▶ _DATASET ENTRIES_:
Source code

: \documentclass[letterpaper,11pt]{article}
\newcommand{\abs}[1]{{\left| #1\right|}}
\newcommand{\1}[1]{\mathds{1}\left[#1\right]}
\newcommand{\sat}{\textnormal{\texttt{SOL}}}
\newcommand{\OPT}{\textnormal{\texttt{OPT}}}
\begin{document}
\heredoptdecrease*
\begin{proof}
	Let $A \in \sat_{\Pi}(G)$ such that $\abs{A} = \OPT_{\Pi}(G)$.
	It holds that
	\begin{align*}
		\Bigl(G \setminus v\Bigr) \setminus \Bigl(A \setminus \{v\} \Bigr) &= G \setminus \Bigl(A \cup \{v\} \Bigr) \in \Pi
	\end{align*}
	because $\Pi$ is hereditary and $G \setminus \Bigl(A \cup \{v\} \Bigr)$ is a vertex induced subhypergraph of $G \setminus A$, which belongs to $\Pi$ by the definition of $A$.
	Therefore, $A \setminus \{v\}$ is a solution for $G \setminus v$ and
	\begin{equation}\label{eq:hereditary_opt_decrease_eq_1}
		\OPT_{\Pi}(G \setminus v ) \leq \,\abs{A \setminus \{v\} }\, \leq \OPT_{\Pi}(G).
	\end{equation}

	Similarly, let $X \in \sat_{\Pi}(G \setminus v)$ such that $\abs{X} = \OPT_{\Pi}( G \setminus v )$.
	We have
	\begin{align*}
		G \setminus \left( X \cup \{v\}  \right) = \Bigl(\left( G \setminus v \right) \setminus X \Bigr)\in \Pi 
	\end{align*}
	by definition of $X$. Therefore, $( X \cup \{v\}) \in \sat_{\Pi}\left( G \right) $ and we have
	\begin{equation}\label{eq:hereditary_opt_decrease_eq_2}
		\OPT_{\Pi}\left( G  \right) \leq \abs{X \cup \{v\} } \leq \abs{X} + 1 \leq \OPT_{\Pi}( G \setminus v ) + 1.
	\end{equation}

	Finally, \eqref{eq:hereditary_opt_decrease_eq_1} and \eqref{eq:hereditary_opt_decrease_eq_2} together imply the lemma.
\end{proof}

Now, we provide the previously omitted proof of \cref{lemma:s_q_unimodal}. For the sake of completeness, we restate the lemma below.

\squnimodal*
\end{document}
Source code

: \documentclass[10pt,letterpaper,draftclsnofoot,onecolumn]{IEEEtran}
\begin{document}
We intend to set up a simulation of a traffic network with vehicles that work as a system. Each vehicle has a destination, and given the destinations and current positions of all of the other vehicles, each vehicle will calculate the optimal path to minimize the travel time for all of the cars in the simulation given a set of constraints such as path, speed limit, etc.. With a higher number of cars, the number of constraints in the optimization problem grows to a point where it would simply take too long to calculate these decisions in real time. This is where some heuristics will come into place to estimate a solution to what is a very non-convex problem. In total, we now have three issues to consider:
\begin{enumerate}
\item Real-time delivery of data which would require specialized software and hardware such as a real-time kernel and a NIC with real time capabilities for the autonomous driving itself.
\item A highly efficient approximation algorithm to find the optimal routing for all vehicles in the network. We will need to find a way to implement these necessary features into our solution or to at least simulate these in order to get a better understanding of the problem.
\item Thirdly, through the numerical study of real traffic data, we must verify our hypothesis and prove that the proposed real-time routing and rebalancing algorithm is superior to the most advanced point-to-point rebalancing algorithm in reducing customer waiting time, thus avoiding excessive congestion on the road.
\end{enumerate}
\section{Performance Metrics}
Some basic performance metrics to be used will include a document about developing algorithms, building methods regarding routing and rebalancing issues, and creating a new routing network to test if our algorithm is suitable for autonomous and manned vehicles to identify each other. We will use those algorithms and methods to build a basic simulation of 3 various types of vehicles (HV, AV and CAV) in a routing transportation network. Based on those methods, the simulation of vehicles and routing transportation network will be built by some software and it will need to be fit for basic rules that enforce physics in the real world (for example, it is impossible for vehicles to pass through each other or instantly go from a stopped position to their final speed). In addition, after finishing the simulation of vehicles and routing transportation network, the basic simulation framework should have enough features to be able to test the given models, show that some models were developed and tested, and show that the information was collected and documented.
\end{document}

▶ _EXERCISE BRIEF_: Word for word, transcribe the entire listing shown above.

▶ _REPLY TO THE TASK_:
Source code

: \documentclass[letterpaper,11pt]{article}
\newcommand{\abs}[1]{{\left| #1\right|}}
\newcommand{\1}[1]{\mathds{1}\left[#1\right]}
\newcommand{\sat}{\textnormal{\texttt{SOL}}}
\newcommand{\OPT}{\textnormal{\texttt{OPT}}}
\begin{document}
\heredoptdecrease*
\begin{proof}
	Let $A \in \sat_{\Pi}(G)$ such that $\abs{A} = \OPT_{\Pi}(G)$.
	It holds that
	\begin{align*}
		\Bigl(G \setminus v\Bigr) \setminus \Bigl(A \setminus \{v\} \Bigr) &= G \setminus \Bigl(A \cup \{v\} \Bigr) \in \Pi
	\end{align*}
	because $\Pi$ is hereditary and $G \setminus \Bigl(A \cup \{v\} \Bigr)$ is a vertex induced subhypergraph of $G \setminus A$, which belongs to $\Pi$ by the definition of $A$.
	Therefore, $A \setminus \{v\}$ is a solution for $G \setminus v$ and
	\begin{equation}\label{eq:hereditary_opt_decrease_eq_1}
		\OPT_{\Pi}(G \setminus v ) \leq \,\abs{A \setminus \{v\} }\, \leq \OPT_{\Pi}(G).
	\end{equation}

	Similarly, let $X \in \sat_{\Pi}(G \setminus v)$ such that $\abs{X} = \OPT_{\Pi}( G \setminus v )$.
	We have
	\begin{align*}
		G \setminus \left( X \cup \{v\}  \right) = \Bigl(\left( G \setminus v \right) \setminus X \Bigr)\in \Pi 
	\end{align*}
	by definition of $X$. Therefore, $( X \cup \{v\}) \in \sat_{\Pi}\left( G \right) $ and we have
	\begin{equation}\label{eq:hereditary_opt_decrease_eq_2}
		\OPT_{\Pi}\left( G  \right) \leq \abs{X \cup \{v\} } \leq \abs{X} + 1 \leq \OPT_{\Pi}( G \setminus v ) + 1.
	\end{equation}

	Finally, \eqref{eq:hereditary_opt_decrease_eq_1} and \eqref{eq:hereditary_opt_decrease_eq_2} together imply the lemma.
\end{proof}

Now, we provide the previously omitted proof of \cref{lemma:s_q_unimodal}. For the sake of completeness, we restate the lemma below.

\squnimodal*
\end{document}
Source code

: \documentclass[10pt,letterpaper,draftclsnofoot,onecolumn]{IEEEtran}
\begin{document}
We intend to set up a simulation of a traffic network with vehicles that work as a system. Each vehicle has a destination, and given the destinations and current positions of all of the other vehicles, each vehicle will calculate the optimal path to minimize the travel time for all of the cars in the simulation given a set of constraints such as path, speed limit, etc.. With a higher number of cars, the number of constraints in the optimization problem grows to a point where it would simply take too long to calculate these decisions in real time. This is where some heuristics will come into place to estimate a solution to what is a very non-convex problem. In total, we now have three issues to consider:
\begin{enumerate}
\item Real-time delivery of data which would require specialized software and hardware such as a real-time kernel and a NIC with real time capabilities for the autonomous driving itself.
\item A highly efficient approximation algorithm to find the optimal routing for all vehicles in the network. We will need to find a way to implement these necessary features into our solution or to at least simulate these in order to get a better understanding of the problem.
\item Thirdly, through the numerical study of real traffic data, we must verify our hypothesis and prove that the proposed real-time routing and rebalancing algorithm is superior to the most advanced point-to-point rebalancing algorithm in reducing customer waiting time, thus avoiding excessive congestion on the road.
\end{enumerate}
\section{Performance Metrics}
Some basic performance metrics to be used will include a document about developing algorithms, building methods regarding routing and rebalancing issues, and creating a new routing network to test if our algorithm is suitable for autonomous and manned vehicles to identify each other. We will use those algorithms and methods to build a basic simulation of 3 various types of vehicles (HV, AV and CAV) in a routing transportation network. Based on those methods, the simulation of vehicles and routing transportation network will be built by some software and it will need to be fit for basic rules that enforce physics in the real world (for example, it is impossible for vehicles to pass through each other or instantly go from a stopped position to their final speed). In addition, after finishing the simulation of vehicles and routing transportation network, the basic simulation framework should have enough features to be able to test the given models, show that some models were developed and tested, and show that the information was collected and documented.
\end{document}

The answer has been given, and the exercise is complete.